Capitolo ventisette
Buonsalve a tutti. Allora.
Visto che questa storia promette di arrivare ai cinquanta capitoli (sto scrivendo il 48 adesso, e considerando quel che deve succedere alla cinquantina ci dovrebbe arrivare), mi sono fatta due conti. Se pubblicassi un capitolo a settimana, mi ci vorrebbero circa sei mesi per pubblicare tutto. Mi sembra un tantinello eccessivo, quindi aggiornerò un po' più frequentemente.
So... enjoy!
Lovino si sentiva osservato. Ed era fastidioso.
Adesso non poteva neanche godersi il cibo in santa pace? Volevano proprio togliergli tutte le cose belle della vita? Avanti, il cibo era la sua ultima gioia.

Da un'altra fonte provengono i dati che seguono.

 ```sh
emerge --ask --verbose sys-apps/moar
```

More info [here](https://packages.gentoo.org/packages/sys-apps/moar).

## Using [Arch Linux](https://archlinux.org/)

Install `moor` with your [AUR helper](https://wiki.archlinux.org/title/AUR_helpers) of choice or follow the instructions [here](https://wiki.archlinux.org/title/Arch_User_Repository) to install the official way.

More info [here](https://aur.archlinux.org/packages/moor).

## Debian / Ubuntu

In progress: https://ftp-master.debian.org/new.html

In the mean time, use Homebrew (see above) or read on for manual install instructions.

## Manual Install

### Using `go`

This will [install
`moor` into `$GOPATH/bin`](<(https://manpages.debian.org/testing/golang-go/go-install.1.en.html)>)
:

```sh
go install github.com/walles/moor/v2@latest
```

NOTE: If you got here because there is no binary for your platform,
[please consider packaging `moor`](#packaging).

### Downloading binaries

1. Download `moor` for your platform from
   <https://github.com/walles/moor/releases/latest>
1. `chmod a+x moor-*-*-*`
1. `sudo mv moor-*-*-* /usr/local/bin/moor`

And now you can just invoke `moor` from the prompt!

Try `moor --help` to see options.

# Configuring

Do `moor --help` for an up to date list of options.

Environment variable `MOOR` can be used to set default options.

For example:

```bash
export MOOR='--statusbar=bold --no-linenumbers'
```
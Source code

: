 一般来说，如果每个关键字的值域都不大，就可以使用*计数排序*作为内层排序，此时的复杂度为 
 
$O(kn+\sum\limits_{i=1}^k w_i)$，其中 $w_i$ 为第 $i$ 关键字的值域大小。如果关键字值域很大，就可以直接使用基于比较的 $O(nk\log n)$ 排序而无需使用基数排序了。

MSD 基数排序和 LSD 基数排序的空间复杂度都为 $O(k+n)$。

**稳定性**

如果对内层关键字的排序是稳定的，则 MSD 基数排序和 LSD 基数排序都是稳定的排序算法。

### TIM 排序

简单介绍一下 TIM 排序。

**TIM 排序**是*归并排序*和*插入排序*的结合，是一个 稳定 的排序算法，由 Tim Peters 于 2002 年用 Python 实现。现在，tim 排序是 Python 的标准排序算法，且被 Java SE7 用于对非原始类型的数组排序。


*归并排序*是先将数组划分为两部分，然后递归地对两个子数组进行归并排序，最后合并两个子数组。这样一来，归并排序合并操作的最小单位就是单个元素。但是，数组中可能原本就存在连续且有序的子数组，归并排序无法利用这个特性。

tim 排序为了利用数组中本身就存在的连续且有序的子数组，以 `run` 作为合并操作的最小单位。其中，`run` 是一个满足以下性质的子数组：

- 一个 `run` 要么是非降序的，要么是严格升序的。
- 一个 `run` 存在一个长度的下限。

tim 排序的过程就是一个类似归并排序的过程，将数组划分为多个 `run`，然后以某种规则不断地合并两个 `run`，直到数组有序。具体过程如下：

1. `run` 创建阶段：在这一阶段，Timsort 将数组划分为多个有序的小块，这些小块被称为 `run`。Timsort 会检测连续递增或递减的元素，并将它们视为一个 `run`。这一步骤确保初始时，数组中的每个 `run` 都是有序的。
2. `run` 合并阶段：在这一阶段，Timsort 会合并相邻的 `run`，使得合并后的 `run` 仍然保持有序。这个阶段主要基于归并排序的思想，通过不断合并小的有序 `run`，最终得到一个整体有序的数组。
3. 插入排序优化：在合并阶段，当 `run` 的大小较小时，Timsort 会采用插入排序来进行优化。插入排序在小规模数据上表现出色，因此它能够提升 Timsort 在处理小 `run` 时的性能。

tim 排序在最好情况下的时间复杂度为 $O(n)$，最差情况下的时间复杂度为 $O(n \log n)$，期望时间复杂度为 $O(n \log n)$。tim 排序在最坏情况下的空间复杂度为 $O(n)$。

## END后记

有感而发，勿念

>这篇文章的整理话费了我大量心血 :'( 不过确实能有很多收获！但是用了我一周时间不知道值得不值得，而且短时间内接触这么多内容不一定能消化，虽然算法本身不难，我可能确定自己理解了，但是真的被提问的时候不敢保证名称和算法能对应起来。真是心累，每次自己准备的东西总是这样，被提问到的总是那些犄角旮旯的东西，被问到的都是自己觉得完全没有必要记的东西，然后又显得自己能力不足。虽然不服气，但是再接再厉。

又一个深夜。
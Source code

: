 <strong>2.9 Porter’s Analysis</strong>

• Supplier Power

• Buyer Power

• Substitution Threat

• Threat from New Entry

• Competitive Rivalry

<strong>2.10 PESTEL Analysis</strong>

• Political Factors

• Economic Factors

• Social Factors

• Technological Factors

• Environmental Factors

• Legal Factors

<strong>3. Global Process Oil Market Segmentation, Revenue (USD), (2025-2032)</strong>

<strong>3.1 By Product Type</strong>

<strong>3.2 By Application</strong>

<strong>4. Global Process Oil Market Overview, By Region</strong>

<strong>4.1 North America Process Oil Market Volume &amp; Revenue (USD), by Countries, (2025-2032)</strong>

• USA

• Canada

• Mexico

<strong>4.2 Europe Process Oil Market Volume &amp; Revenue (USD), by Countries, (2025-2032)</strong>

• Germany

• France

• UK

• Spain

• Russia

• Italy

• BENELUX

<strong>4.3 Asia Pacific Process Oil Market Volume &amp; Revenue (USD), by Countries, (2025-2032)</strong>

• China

Finì di mangiare, si alzò e uscì dalla mensa, aspettando lì vicino che il suo osservatore uscisse. Quando, pochi minuti dopo, ne uscì Ivan, gli si piantò davanti e gli puntò il dito contro -che cazzo ti guardi? Eh?
Ivan inarcò un sopracciglio -non ti stavo guardando.
-invece sì.
Quello scosse la testa -ti sbagli- fece per andarsene, ma si fermò e si girò verso di lui, con l'aria di essersi appena ricordato qualcosa di importante -ah, più tardi potresti venire nel mio studio? Dovrei discutere con te di alcune faccende.
Lovino sbuffò -ho scelta?
Ivan continuò a sorridere -no.
-fantastico. Il tuo studio dove minchia sarebbe?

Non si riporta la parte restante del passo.